Cela fait beaucoup d’agitations autour de cette nouvelle dimension aérienne, offensive et défensive, en Afghanistan, dans un conflit jusqu’ici essentiellement de type terrestre avec adjonction de forces et d’appui aérotransportés. Il est pour l’instant extrêmement difficile d’avoir une image générale précise de cette évolution, – et d’abord si elle a bien lieu, si elle est importante, si elle est spécifique et significative, etc. Des spéculations aussi nombreuses autour d’un événement dont certains faits sont avérés (augmentation drastiques des sorties de combat de l’USAF, crash du E-11A) font penser qu’il existe effectivement une dynamique nouvelle dans un conflit qui est proche de sa vingtième année dans la durée, qui est encalminé dans une montagne de narrativequi laissent parfois filtrer quelques vérités-de-situation, jusqu’à nous faire parler de “contre-simulacres”...
Selon une logique intuitive que nous affectionnons dans la mesure où elle permet d’éventuellement ouvrir des horizons nouveaux, on dira qu’une possibilité sérieuse existe qu’il s’agisse d’un tournant dans le conflit afghan, si les forces US se trouvent dans une position de moins en moins aisée à tenir, avec de possibles pressions internes aux USA pour un retrait.
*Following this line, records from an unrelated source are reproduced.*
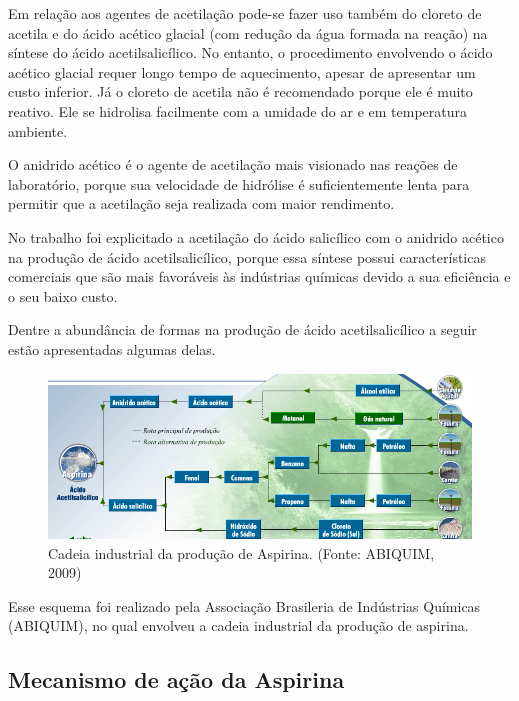 Em relação aos agentes de acetilação pode-se fazer uso também do cloreto de acetila e do ácido
acético glacial (com redução da água formada na reação) na síntese do ácido acetilsalicílico.  No
entanto, o procedimento envolvendo o ácido acético glacial requer longo tempo de aquecimento, apesar
de apresentar um custo inferior. Já o cloreto de acetila não é recomendado porque ele é muito
reativo. Ele se hidrolisa facilmente com a umidade do ar e em temperatura ambiente.

O anidrido acético é o agente de acetilação mais visionado nas reações de laboratório, porque sua
velocidade de hidrólise é suficientemente lenta para permitir que a acetilação seja realizada com
maior rendimento.~\cite{PERUCH2013}

No trabalho foi explicitado a acetilação do ácido salicílico com o anidrido acético na produção de
ácido acetilsalicílico, porque essa síntese possui características comerciais que são mais
favoráveis às indústrias químicas devido a sua eficiência e o seu baixo custo. 

Dentre a abundância de formas na produção de ácido acetilsalicílico a seguir estão apresentadas
algumas delas.

\begin{figure}[H]
\begin{center}
    \includegraphics[scale=0.83]{figuras/abiquim.png}
\end{center}
\caption{Cadeia industrial da produção de Aspirina\R. (Fonte: ABIQUIM, 2009)}
\label{fig:abiquim}
\end{figure}

Esse esquema foi realizado pela  Associação Brasileria de Indústrias Químicas (ABIQUIM), no qual
envolveu a cadeia industrial da produção de aspirina.~\cite{abiquim}

\subsection{Mecanismo de ação da Aspirina}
D’autre part, on pourrait voir dans une telle possibilité une connexion directe avec une montée de l’activité iranienne asymétrique anti-US à la suite de l’assassinat de Soleimani. Il y a donc beaucoup d’interférences, suffisamment pour ne pas voir dans ces spéculations, justement, que des spéculations gratuites et sans fondement.